══ DATA IN THIS EXERCISE

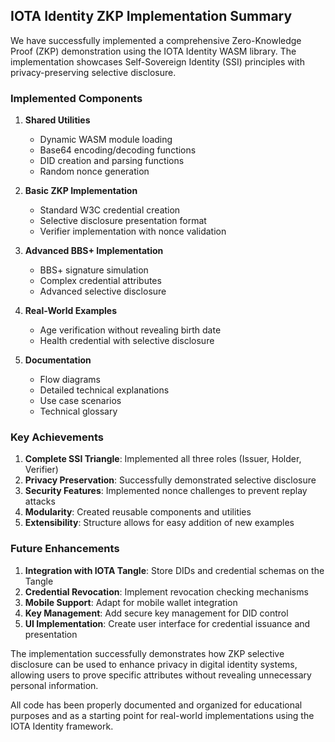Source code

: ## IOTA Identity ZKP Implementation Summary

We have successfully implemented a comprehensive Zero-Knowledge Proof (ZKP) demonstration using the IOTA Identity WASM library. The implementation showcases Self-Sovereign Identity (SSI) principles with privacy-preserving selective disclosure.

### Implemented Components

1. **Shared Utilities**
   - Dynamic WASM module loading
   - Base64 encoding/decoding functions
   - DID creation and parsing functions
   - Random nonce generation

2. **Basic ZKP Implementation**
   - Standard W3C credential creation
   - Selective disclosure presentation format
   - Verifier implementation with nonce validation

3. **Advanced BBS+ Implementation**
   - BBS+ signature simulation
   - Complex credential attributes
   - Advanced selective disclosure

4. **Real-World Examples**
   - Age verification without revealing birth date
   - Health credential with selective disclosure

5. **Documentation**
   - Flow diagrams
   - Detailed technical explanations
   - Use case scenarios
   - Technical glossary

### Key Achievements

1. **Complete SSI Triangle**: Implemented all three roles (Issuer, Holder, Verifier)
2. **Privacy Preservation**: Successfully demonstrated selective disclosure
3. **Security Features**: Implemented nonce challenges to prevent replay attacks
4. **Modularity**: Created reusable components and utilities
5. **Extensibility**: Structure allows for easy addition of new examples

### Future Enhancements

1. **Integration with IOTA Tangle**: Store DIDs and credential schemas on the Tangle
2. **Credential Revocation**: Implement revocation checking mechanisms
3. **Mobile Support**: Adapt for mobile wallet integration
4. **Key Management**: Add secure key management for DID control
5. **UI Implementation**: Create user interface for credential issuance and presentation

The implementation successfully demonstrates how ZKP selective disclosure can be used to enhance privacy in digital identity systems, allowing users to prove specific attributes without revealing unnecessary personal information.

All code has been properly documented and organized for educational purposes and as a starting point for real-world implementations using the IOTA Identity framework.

════

WHAT YOU SHOULD DO: Copy all entries exactly; skip pictures.

SOLUTION:
Source code

: ## IOTA Identity ZKP Implementation Summary

We have successfully implemented a comprehensive Zero-Knowledge Proof (ZKP) demonstration using the IOTA Identity WASM library. The implementation showcases Self-Sovereign Identity (SSI) principles with privacy-preserving selective disclosure.

### Implemented Components

1. **Shared Utilities**
   - Dynamic WASM module loading
   - Base64 encoding/decoding functions
   - DID creation and parsing functions
   - Random nonce generation

2. **Basic ZKP Implementation**
   - Standard W3C credential creation
   - Selective disclosure presentation format
   - Verifier implementation with nonce validation

3. **Advanced BBS+ Implementation**
   - BBS+ signature simulation
   - Complex credential attributes
   - Advanced selective disclosure

4. **Real-World Examples**
   - Age verification without revealing birth date
   - Health credential with selective disclosure

5. **Documentation**
   - Flow diagrams
   - Detailed technical explanations
   - Use case scenarios
   - Technical glossary

### Key Achievements

1. **Complete SSI Triangle**: Implemented all three roles (Issuer, Holder, Verifier)
2. **Privacy Preservation**: Successfully demonstrated selective disclosure
3. **Security Features**: Implemented nonce challenges to prevent replay attacks
4. **Modularity**: Created reusable components and utilities
5. **Extensibility**: Structure allows for easy addition of new examples

### Future Enhancements

1. **Integration with IOTA Tangle**: Store DIDs and credential schemas on the Tangle
2. **Credential Revocation**: Implement revocation checking mechanisms
3. **Mobile Support**: Adapt for mobile wallet integration
4. **Key Management**: Add secure key management for DID control
5. **UI Implementation**: Create user interface for credential issuance and presentation

The implementation successfully demonstrates how ZKP selective disclosure can be used to enhance privacy in digital identity systems, allowing users to prove specific attributes without revealing unnecessary personal information.

All code has been properly documented and organized for educational purposes and as a starting point for real-world implementations using the IOTA Identity framework.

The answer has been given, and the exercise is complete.